__EXERCISE AIM__.
In the data below, which lines hold "style"? Copy every one.

__SUPPLIED RECORDS__.
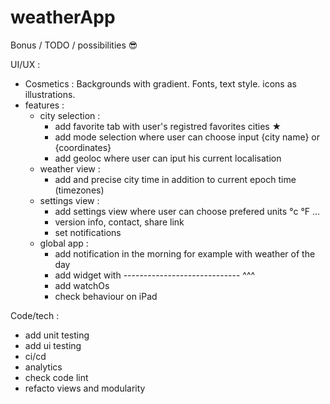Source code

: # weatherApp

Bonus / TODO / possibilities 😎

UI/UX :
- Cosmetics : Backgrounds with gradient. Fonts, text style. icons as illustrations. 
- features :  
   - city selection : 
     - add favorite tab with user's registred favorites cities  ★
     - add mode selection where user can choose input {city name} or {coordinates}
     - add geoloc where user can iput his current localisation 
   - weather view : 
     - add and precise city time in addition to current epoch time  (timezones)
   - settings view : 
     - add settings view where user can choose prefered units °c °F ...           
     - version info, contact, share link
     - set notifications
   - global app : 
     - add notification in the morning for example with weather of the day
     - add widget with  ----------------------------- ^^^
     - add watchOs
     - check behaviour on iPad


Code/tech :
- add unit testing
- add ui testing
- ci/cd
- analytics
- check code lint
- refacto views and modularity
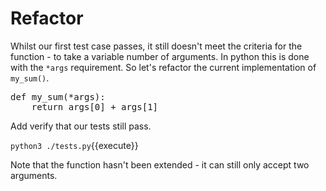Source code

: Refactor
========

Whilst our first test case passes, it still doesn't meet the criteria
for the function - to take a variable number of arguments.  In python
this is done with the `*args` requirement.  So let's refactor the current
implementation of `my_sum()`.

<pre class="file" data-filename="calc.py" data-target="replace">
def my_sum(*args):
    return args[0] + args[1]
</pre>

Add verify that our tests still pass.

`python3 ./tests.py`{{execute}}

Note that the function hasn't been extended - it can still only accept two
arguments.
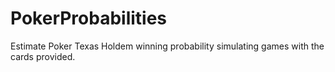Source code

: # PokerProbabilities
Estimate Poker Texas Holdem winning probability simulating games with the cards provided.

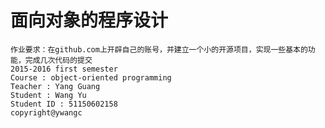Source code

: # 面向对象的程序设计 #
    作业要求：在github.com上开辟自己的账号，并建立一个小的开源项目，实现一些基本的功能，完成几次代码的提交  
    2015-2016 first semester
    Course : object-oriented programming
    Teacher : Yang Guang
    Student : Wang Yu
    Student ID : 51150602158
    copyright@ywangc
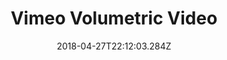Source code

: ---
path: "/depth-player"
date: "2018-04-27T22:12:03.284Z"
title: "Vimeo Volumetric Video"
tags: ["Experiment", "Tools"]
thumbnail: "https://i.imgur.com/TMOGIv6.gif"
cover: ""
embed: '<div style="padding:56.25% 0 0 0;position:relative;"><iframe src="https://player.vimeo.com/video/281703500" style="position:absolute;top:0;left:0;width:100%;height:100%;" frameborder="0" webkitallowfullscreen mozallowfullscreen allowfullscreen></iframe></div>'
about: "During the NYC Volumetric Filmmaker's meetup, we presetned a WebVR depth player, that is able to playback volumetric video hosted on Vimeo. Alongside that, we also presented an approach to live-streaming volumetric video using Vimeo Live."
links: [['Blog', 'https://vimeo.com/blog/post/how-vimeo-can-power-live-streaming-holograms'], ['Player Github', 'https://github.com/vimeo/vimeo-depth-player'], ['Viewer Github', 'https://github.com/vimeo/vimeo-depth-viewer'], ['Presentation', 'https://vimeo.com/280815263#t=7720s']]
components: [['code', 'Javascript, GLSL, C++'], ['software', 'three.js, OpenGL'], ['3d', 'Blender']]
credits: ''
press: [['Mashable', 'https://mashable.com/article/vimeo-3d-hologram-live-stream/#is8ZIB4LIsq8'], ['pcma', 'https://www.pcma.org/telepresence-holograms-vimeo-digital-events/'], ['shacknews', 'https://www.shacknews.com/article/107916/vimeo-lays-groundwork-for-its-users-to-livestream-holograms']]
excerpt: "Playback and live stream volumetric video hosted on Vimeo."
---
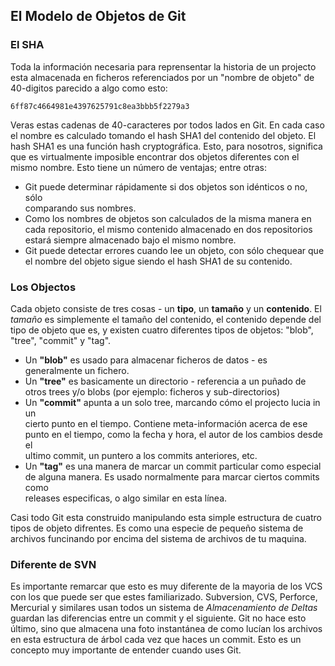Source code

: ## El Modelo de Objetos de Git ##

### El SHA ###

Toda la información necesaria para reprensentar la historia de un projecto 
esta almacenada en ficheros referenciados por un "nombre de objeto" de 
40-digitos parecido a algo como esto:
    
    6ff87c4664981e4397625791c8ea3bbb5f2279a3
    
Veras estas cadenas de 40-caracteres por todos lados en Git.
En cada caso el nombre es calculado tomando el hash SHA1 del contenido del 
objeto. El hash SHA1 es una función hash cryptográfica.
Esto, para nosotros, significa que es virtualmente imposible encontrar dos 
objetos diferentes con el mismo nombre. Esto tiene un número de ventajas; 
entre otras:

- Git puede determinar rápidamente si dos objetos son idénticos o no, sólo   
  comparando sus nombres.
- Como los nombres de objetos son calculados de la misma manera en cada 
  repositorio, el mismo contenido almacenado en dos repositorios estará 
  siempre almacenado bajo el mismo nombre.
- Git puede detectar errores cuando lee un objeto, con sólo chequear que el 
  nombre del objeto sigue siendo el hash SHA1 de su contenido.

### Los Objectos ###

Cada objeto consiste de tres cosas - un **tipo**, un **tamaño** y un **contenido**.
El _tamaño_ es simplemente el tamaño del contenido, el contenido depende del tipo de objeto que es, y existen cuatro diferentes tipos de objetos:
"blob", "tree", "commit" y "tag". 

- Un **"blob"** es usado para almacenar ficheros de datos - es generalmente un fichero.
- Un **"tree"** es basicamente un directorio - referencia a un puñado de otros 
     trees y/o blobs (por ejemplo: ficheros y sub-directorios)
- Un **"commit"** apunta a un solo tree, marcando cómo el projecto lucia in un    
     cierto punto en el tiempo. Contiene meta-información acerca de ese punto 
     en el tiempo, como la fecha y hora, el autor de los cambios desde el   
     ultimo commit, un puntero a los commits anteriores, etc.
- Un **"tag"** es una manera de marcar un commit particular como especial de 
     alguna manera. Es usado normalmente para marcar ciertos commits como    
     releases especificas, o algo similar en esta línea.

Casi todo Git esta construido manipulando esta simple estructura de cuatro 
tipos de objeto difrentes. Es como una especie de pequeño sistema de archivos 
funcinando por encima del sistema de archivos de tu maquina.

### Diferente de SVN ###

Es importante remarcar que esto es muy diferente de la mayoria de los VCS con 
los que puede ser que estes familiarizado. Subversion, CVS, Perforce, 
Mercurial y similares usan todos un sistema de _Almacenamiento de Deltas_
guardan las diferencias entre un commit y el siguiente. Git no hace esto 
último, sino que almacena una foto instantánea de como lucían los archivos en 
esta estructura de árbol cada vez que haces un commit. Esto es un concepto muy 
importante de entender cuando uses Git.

__RESPONSE AREA__.
- Cosmetics : Backgrounds with gradient. Fonts, text style. icons as illustrations. 
embed: '<div style="padding:56.25% 0 0 0;position:relative;"><iframe src="https://player.vimeo.com/video/281703500" style="position:absolute;top:0;left:0;width:100%;height:100%;" frameborder="0" webkitallowfullscreen mozallowfullscreen allowfullscreen></iframe></div>'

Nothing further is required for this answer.